A pioneering study from the University of Bari Aldo Moro introduces DIAMANTE, a cutting-edge technique using satellite imagery to detect forest dieback due to bark beetles, vastly improving forest management and conservation efforts.
In a significant advancement for environmental science and forest conservation, researchers at the University of Bari Aldo Moro in Italy have unveiled a pioneering method to map forest dieback through satellite imaging. Their study, published in the Journal of Intelligent Information Systems, presents a novel approach named DIAMANTE, which leverages data-centric semantic segmentation to detect tree dieback events triggered by bark beetle infestations.
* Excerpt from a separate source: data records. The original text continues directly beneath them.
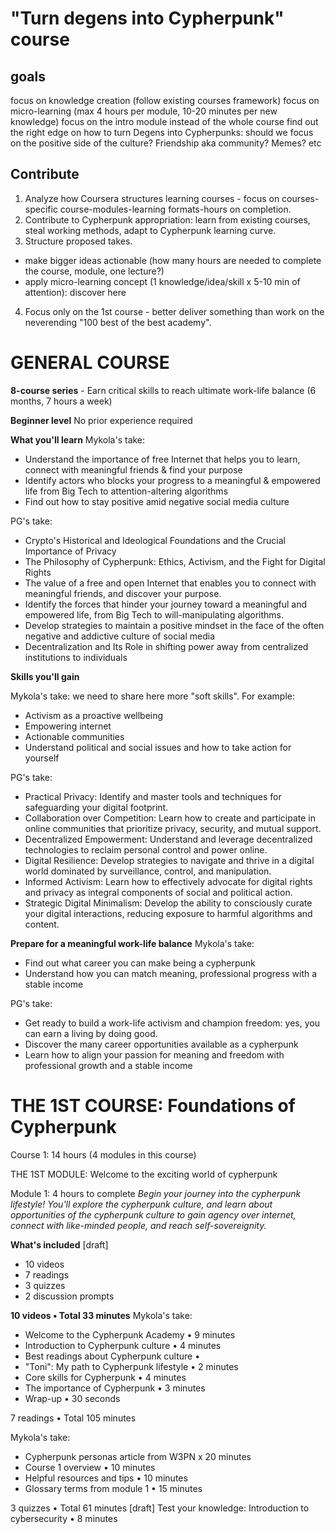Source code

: # "Turn degens into Cypherpunk" course

## goals
focus on knowledge creation (follow existing courses framework)
focus on micro-learning (max 4 hours per module, 10-20 minutes per new knowledge)
focus on the intro module instead of the whole course
find out the right edge on how to turn Degens into Cypherpunks: should we focus on the positive side of the culture? Friendship aka community? Memes? etc

## Contribute
1. Analyze how Coursera structures learning courses - focus on courses-specific course-modules-learning formats-hours on completion.
2. Contribute to Cypherpunk appropriation: learn from existing courses, steal working methods, adapt to Cypherpunk learning curve.
3. Structure proposed takes.
- make bigger ideas actionable (how many hours are needed to complete the course, module, one lecture?)
- apply micro-learning concept (1 knowledge/idea/skill x 5-10 min of attention): discover here
4. Focus only on the 1st course - better deliver something than work on the neverending "100 best of the best academy".

# GENERAL COURSE
**8-course series** - Earn critical skills to reach ultimate work-life balance (6 months, 7 hours a week)

**Beginner level**
No prior experience required

**What you'll learn**
Mykola's take:

- Understand the importance of free Internet that helps you to learn, connect with meaningful friends & find your purpose
- Identify actors who blocks your progress to a meaningful & empowered life from Big Tech to attention-altering algorithms
- Find out how to stay positive amid negative social media culture

PG's take:
- Crypto's Historical and Ideological Foundations and the Crucial Importance of Privacy
- The Philosophy of Cypherpunk: Ethics, Activism, and the Fight for Digital Rights
- The value of a free and open Internet that enables you to connect with meaningful friends, and discover your purpose. 
- Identify the forces that hinder your journey toward a meaningful and empowered life, from Big Tech to will-manipulating algorithms. 
- Develop strategies to maintain a positive mindset in the face of the often negative and addictive culture of social media
- Decentralization and Its Role in shifting power away from centralized institutions to individuals

**Skills you'll gain**

Mykola's take: we need to share here more "soft skills". For example:
- Activism as a proactive wellbeing
- Empowering internet
- Actionable communities
- Understand political and social issues and how to take action for yourself

PG's take:
- Practical Privacy: Identify and master tools and techniques for safeguarding your digital footprint.
- Collaboration over Competition: Learn how to create and participate in online communities that prioritize privacy, security, and mutual support.
- Decentralized Empowerment: Understand and leverage decentralized technologies to reclaim personal control and power online.
- Digital Resilience: Develop strategies to navigate and thrive in a digital world dominated by surveillance, control, and manipulation.
- Informed Activism: Learn how to effectively advocate for digital rights and privacy as integral components of social and political action.
- Strategic Digital Minimalism: Develop the ability to consciously curate your digital interactions, reducing exposure to harmful algorithms and content.

**Prepare for a meaningful work-life balance**
Mykola's take:
- Find out what career you can make being a cypherpunk
- Understand how you can match meaning, professional progress with a stable income

PG's take:
- Get ready to build a work-life activism and champion freedom: yes, you can earn a living by doing good.
- Discover the many career opportunities available as a cypherpunk
- Learn how to align your passion for meaning and freedom with professional growth and a stable income

# THE 1ST COURSE: Foundations of Cypherpunk
Course 1: 14 hours (4 modules in this course)

THE 1ST MODULE: Welcome to the exciting world of cypherpunk

Module 1: 4 hours to complete
_Begin your journey into the cypherpunk lifestyle! You'll explore the cypherpunk culture, and learn about opportunities of the cypherpunk culture to gain agency over internet, connect with like-minded people, and reach self-sovereignity._

**What's included** [draft]

- 10 videos
- 7 readings
- 3 quizzes
- 2 discussion prompts

**10 videos • Total 33 minutes**
Mykola's take:
- Welcome to the Cypherpunk Academy • 9 minutes
- Introduction to Cypherpunk culture • 4 minutes
- Best readings about Cypherpunk culture •
- "Toni": My path to Cypherpunk lifestyle • 2 minutes
- Core skills for Cypherpunk • 4 minutes
- The importance of Cypherpunk • 3 minutes
- Wrap-up • 30 seconds

7 readings • Total 105 minutes

Mykola's take:

- Cypherpunk personas article from W3PN x 20 minutes
- Course 1 overview • 10 minutes
- Helpful resources and tips • 10 minutes
- Glossary terms from module 1 • 15 minutes

3 quizzes • Total 61 minutes [draft]
Test your knowledge: Introduction to cybersecurity • 8 minutes
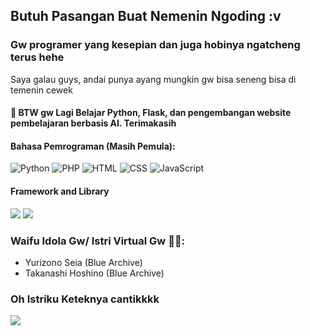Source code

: ## Butuh Pasangan Buat Nemenin Ngoding :v
### Gw programer yang kesepian dan juga hobinya ngatcheng terus hehe

Saya galau guys, andai punya ayang mungkin gw bisa seneng bisa di temenin cewek
#### 🌱 BTW gw Lagi Belajar Python, Flask, dan pengembangan website pembelajaran berbasis AI. Terimakasih

#### Bahasa Pemrograman (Masih Pemula):

![Python](https://img.shields.io/badge/Python-3776AB?style=flat&logo=python&logoColor=white)
![PHP](https://img.shields.io/badge/PHP-777BB4?style=flat&logo=php&logoColor=white)
![HTML](https://img.shields.io/badge/HTML-E34F26?style=flat&logo=html5&logoColor=white)
![CSS](https://img.shields.io/badge/CSS-1572B6?style=flat&logo=css3&logoColor=white)
![JavaScript](https://img.shields.io/badge/JavaScript-F7DF1E?style=flat&logo=javascript&logoColor=black)

#### Framework and Library
![](https://img.shields.io/badge/Tailwind_CSS-38B2AC?style=for-the-badge&logo=tailwind-css&logoColor=white)
![](https://img.shields.io/badge/Codeigniter-EF4223?style=for-the-badge&logo=codeigniter&logoColor=white)


### Waifu Idola Gw/ Istri Virtual Gw 🥵🥰:
- Yurizono Seia (Blue Archive)
- Takanashi Hoshino (Blue Archive)

### Oh Istriku Keteknya cantikkkk
![](https://i.ytimg.com/vi/QGHYVWpBpng/hq720.jpg?sqp=-oaymwEhCK4FEIIDSFryq4qpAxMIARUAAAAAGAElAADIQj0AgKJD&rs=AOn4CLBw3QdhfzBvruDuWTbWuj4G9Ot5OQ)
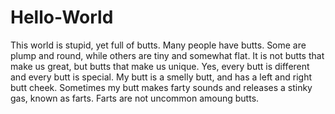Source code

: # Hello-World
This world is stupid, yet full of butts. Many people have butts. Some are plump and round, while others are tiny and somewhat flat. It is not butts that make us great, but butts that make us unique. Yes, every butt is different and every butt is special.
My butt is a smelly butt, and has a left and right butt cheek. Sometimes my butt makes farty sounds and releases a stinky gas, known as farts.
Farts are not uncommon amoung butts.
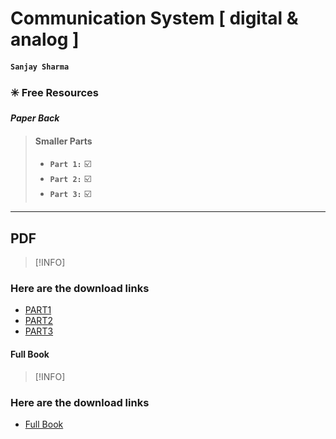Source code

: # Communication System [ digital & analog ]
#### `Sanjay Sharma`
### ✳️ Free Resources
***Paper Back***
>#### Smaller Parts 
>  -  **`Part 1:`** ☑️
>  - **`Part 2:`**  ☑️
>  - **`Part 3:`**  ☑️


---

## PDF

> [!INFO]
### Here are the download links
- [PART1](https://github.com/PradyumnaKumarMirdha/Communication-System/blob/main/Communication%20Electronics/book%201.pdf)
- [PART2](https://drive.google.com/file/d/1K6-xqhJxeGhk8ARY9Lgv-ufDEUw0U84L/view)
- [PART3](https://github.com/PradyumnaKumarMirdha/Communication-System/blob/main/Communication%20Electronics/book%20part3.pdf)


#### Full Book

> [!INFO]
### Here are the download links
- [Full Book](https://drive.google.com/file/d/1hDlPPDZb0mhqGnFMlesXG_j3fVCB5ifk/view)

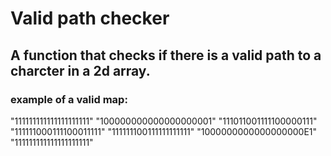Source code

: # Valid path checker
## A function that checks if there is a valid path to a charcter in a 2d array.

### example of a valid map:
"111111111111111111111"
"100000000000000000001"
"111011001111100000111"
"111111000111100011111"
"111111100111111111111"
"1000000000000000000E1"
"111111111111111111111"
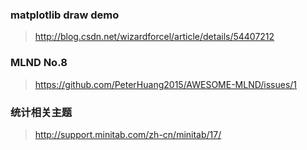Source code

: ### matplotlib draw demo
> http://blog.csdn.net/wizardforcel/article/details/54407212

### MLND No.8
> https://github.com/PeterHuang2015/AWESOME-MLND/issues/1

### 统计相关主题
> http://support.minitab.com/zh-cn/minitab/17/
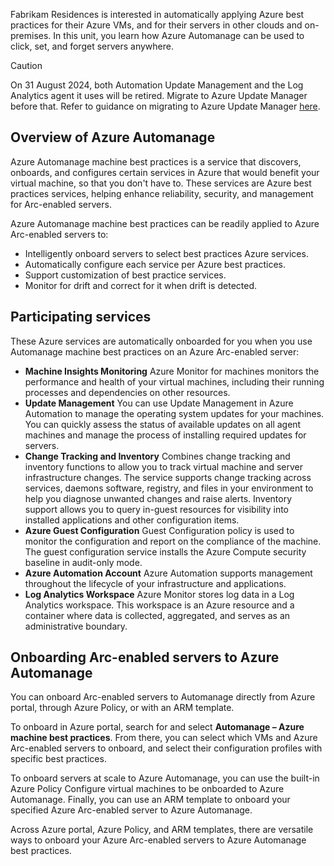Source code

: Fabrikam Residences is interested in automatically applying Azure best practices for their Azure VMs, and for their servers in other clouds and on-premises. In this unit, you learn how Azure Automanage can be used to click, set, and forget servers anywhere.

> [!CAUTION]
> On 31 August 2024, both Automation Update Management and the Log Analytics agent it uses will be retired. Migrate to Azure Update Manager before that. Refer to guidance on migrating to Azure Update Manager [here](azure/update-manager/guidance-migration-automation-update-management-azure-update-manager?WT.mc_id=Portal-Microsoft_Azure_Automation).

## Overview of Azure Automanage

Azure Automanage machine best practices is a service that discovers, onboards, and configures certain services in Azure that would benefit your virtual machine, so that you don't have to. These services are Azure best practices services, helping enhance reliability, security, and management for Arc-enabled servers.

Azure Automanage machine best practices can be readily applied to Azure Arc-enabled servers to:

- Intelligently onboard servers to select best practices Azure services.
- Automatically configure each service per Azure best practices.
- Support customization of best practice services.
- Monitor for drift and correct for it when drift is detected.

## Participating services

These Azure services are automatically onboarded for you when you use Automanage machine best practices on an Azure Arc-enabled server:

- **Machine Insights Monitoring** Azure Monitor for machines monitors the performance and health of your virtual machines, including their running processes and dependencies on other resources.
- **Update Management** You can use Update Management in Azure Automation to manage the operating system updates for your machines. You can quickly assess the status of available updates on all agent machines and manage the process of installing required updates for servers.
- **Change Tracking and Inventory** Combines change tracking and inventory functions to allow you to track virtual machine and server infrastructure changes. The service supports change tracking across services, daemons software, registry, and files in your environment to help you diagnose unwanted changes and raise alerts. Inventory support allows you to query in-guest resources for visibility into installed applications and other configuration items.
- **Azure Guest Configuration** Guest Configuration policy is used to monitor the configuration and report on the compliance of the machine. The guest configuration service installs the Azure Compute security baseline in audit-only mode.
- **Azure Automation Account** Azure Automation supports management throughout the lifecycle of your infrastructure and applications.
- **Log Analytics Workspace** Azure Monitor stores log data in a Log Analytics workspace. This workspace is an Azure resource and a container where data is collected, aggregated, and serves as an administrative boundary.

## Onboarding Arc-enabled servers to Azure Automanage

You can onboard Arc-enabled servers to Automanage directly from Azure portal, through Azure Policy, or with an ARM template.

To onboard in Azure portal, search for and select **Automanage – Azure machine best practices**. From there, you can select which VMs and Azure Arc-enabled servers to onboard, and select their configuration profiles with specific best practices.

To onboard servers at scale to Azure Automanage, you can use the built-in Azure Policy Configure virtual machines to be onboarded to Azure Automanage. Finally, you can use an ARM template to onboard your specified Azure Arc-enabled server to Azure Automanage.

Across Azure portal, Azure Policy, and ARM templates, there are versatile ways to onboard your Azure Arc-enabled servers to Azure Automanage best practices.
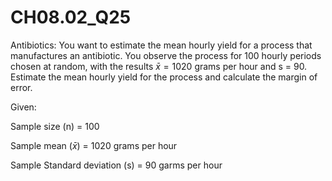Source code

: # CH08.02_Q25 #
Antibiotics: You want to estimate the mean hourly yield for a process that manufactures an antibiotic. You observe the process for 100 hourly periods chosen at random, with the results $\bar{x} = 1020$ grams per hour and s = 90. Estimate the mean hourly yield for the process and calculate the margin of error.

Given:

Sample size (n) = 100

Sample mean ($\bar{x}$) = 1020 grams per hour

Sample Standard deviation (s) = 90 garms per hour


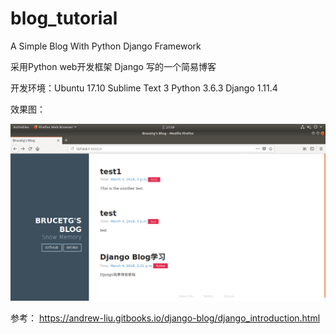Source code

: # blog_tutorial
A Simple Blog With Python Django Framework

采用Python web开发框架 Django 写的一个简易博客

开发环境：Ubuntu 17.10
         Sublime Text 3
         Python 3.6.3
         Django 1.11.4
         
效果图：

![Image text](https://raw.githubusercontent.com/Brucetg/blog_tutorial/master/Screenshot%20from%202018-03-07%2021-59-31.png)


参考： https://andrew-liu.gitbooks.io/django-blog/django_introduction.html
Forests play an essential role in maintaining environmental balance, covering one-third of the Earth’s surface. They are crucial for carbon sequestration, water regulation, timber production, soil protection and biodiversity conservation. However, with accelerated climate change, forests face numerous disturbances. Insect infestations and diseases can drive large-scale tree dieback, disrupting ecosystem dynamics and services.
Monitoring and assessing such events has traditionally relied on time-consuming and labor-intensive field surveys, limiting the scope of surveillance. In contrast, remote sensing through Earth observation missions offers a transformative opportunity to scale up surveillance across expansive areas.
Recognizing this potential, researchers developed DIAMANTE (Data-centrIc semAntic segMentation to mAp iNfestations in saTellite imagEs). The approach utilizes a U-Net-like model trained on a labeled dataset drawn from both Copernicus Sentinel-1’s Synthetic Aperture Radar (SAR) data and Sentinel-2’s multi-spectral optical data.
The effectiveness of DIAMANTE was evaluated against real inventory data of forest scenes from northeastern France, collected in October 2018. These areas were hotspots of bark beetle infestation, which had surged due to mass reproduction that year.
The study’s results highlighted the advantages of using multisensor data. While using Sentinel-1 alone proved inadequate, Sentinel-2 alone achieved satisfactory results. However, the combined use of both significantly reduced false alarms and enhanced delineation of infested areas. Notably, signs of bark beetle attacks could be identified with reasonable accuracy up to a month before ground truth data acquisition.
Despite these promising results, early stages of the dieback remain weakly detectable via satellite imagery. This gap underscores the need for further research to leverage historical data for more robust temporal and spatial transferability. The ultimate goal is to enable direct deployment of a trained model across different regions and time periods efficiently.
This groundbreaking research is part of the SWIFTT project, which strives to equip forest managers with accessible remote sensing tools supported by Copernicus satellite imagery and powerful machine learning models. These tools aim to detect and map various forest threats, including insect outbreaks, wildfires and windthrow.
The findings of this study could revolutionize forest management practices, allowing for early detection and better management of forest health. By providing a scalable solution to monitor vast forested areas, it offers a significant step forward in forest conservation efforts worldwide.